The dominant cause is cluster startup behavior, and it has a counterintuitive twist. The first data flow run after a period of inactivity has to start a fresh Spark cluster from cold, and cold cluster startup takes time, frequently several minutes. If your activity has a tight timeout, or if you are debugging interactively and expecting near-instant results, that startup window reads as a hang or a failure even though nothing is wrong except that you did not budget for the cold start. The integration runtime that the data flow uses has a time-to-live setting precisely for this reason: a non-zero TTL keeps a cluster warm for a configured period after a run, so subsequent runs reuse the warm cluster and skip the cold start. Set TTL to zero, or leave it at the default and run data flows infrequently, and every run pays the cold-start cost.

# Inspect the data-flow integration runtime's compute and TTL
az datafactory integration-runtime show \
  --factory-name "adf-prod-eastus" \
  --resource-group "rg-data-prod" \
  --name "ir-dataflow-eastus" \
  --query "properties.typeProperties.computeProperties.dataFlowProperties"

That command surfaces the compute type, the core count, and the TTL for the data-flow runtime. If TTL is zero or very low and your data flows fail or crawl on startup, raising the TTL so a warm cluster survives between runs is the single most effective fix for the cold-start variant. The other early-phase failures are about sizing. A cluster that starts but then fails partway through with an executor or memory error is telling you the compute it was given cannot hold the data volume or the shuffle the transformation requires, and the fix is to increase the core count or choose a compute-optimized or memory-optimized profile that matches the workload, or to reduce the shuffle by partitioning the transformation more sensibly. A cluster that fails to start at all, repeatedly, points back at the integration runtime configuration or a capacity or quota condition in the region, which is a different investigation from your transformation.
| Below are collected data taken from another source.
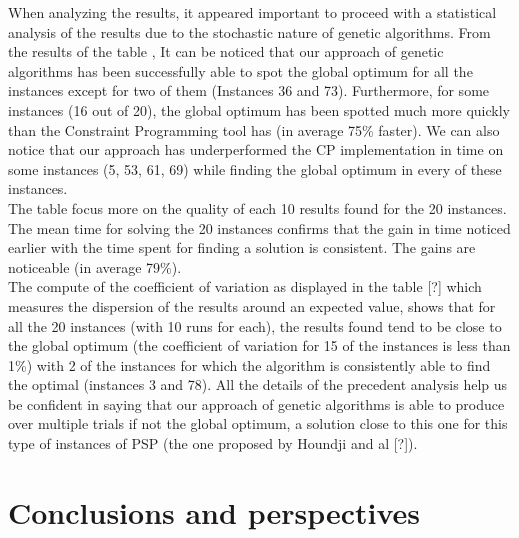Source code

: \documentclass[twocolumn,10pt]{asme2ej}
\begin{document}
When analyzing the results, it appeared important to proceed with a statistical analysis of the results due to the stochastic nature of genetic algorithms. From the results of the table \cite{tab}, It can be noticed that our approach of genetic algorithms has been
successfully able to spot the global optimum for all the instances except for two of them (Instances 36 and 73). Furthermore, for some instances (16 out of 20), the global optimum has been spotted much more quickly than the Constraint Programming tool has (in average 75\% faster). We can also notice that our approach has underperformed the CP implementation in time on some instances (5, 53, 61, 69) while finding the global optimum in every of these instances.\\
The table \cite{tab:xx} focus more on the quality of each 10 results found for the 20 instances. The mean time for solving the 20 instances confirms that the gain in time noticed earlier with the time spent for finding a solution is consistent. The gains are noticeable (in average 79\%). \\
The compute of the coefficient of variation as displayed in the table [?] which measures the dispersion of the results around an expected value, shows that for all the 20 instances (with 10 runs for each), the results found tend to be close to the global optimum (the coefficient of variation for 15 of the instances is less than 1\%) with 2 of the instances for which the algorithm is consistently able to find the optimal (instances 3 and 78). 
All the details of the precedent analysis help us be confident in saying that our approach of genetic algorithms is able to produce over multiple trials if not the global optimum, a solution close to this one for this type of instances of PSP (the one proposed by Houndji and al [?]).  


\section{Conclusions and perspectives}
\end{document}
To confirm the cause is the cluster and not your logic, use the data flow debug session. Turning on debug starts an interactive cluster you control, and running the data flow in debug isolates the cluster-acquisition and startup phase from the transformation phase. If debug cannot start a cluster, the problem is the runtime and its compute. If debug starts fine but your transformation errors on real data, the problem is your logic, which is a different article. The data-flow engine is the same Spark-based engine that powers the corresponding capability inside Synapse, so if you also run transformations there, the cluster lifecycle and the startup-time reasoning carry straight across; the shared engine and how Synapse unifies SQL, Spark, and pipelines is laid out in the explainer on Azure Synapse Analytics, and recognizing that the data flow runs on a managed Spark cluster is the mental shift that makes these startup failures stop being surprising.
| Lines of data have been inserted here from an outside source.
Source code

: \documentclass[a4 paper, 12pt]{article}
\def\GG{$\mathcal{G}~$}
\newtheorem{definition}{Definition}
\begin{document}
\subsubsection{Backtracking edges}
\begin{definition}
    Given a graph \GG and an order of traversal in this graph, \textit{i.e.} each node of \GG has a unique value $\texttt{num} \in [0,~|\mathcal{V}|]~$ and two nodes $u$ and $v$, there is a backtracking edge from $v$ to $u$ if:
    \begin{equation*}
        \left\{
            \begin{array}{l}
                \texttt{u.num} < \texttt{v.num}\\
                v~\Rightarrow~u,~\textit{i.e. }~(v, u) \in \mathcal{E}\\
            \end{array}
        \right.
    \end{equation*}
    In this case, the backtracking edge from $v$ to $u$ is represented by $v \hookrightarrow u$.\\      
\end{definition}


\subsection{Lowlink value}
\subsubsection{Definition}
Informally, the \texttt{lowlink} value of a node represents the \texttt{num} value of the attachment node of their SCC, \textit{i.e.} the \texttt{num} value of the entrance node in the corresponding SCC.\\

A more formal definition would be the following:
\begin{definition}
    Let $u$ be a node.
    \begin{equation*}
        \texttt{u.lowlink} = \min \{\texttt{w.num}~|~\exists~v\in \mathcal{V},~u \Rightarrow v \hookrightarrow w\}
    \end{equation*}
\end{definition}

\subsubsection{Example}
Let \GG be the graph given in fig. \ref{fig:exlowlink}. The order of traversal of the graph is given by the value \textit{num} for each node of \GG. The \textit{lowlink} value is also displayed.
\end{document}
Cause four: a source schema or path that changed

Pipelines that ran perfectly for months and then suddenly fail, with nothing changed on your side, are very often the victims of a change on the source side. A source file path that was renamed, a folder structure that was reorganized, a file that did not arrive on schedule, a column that was added or removed or retyped in a source table, a delimiter that changed in an incoming file: any of these breaks an activity that was correct against the old shape. The signature is an error about a missing path, a file that does not exist, a column that cannot be found, or a schema or mapping mismatch, and it appears suddenly on a pipeline that has a clean history, which is the tell that the world changed rather than your configuration.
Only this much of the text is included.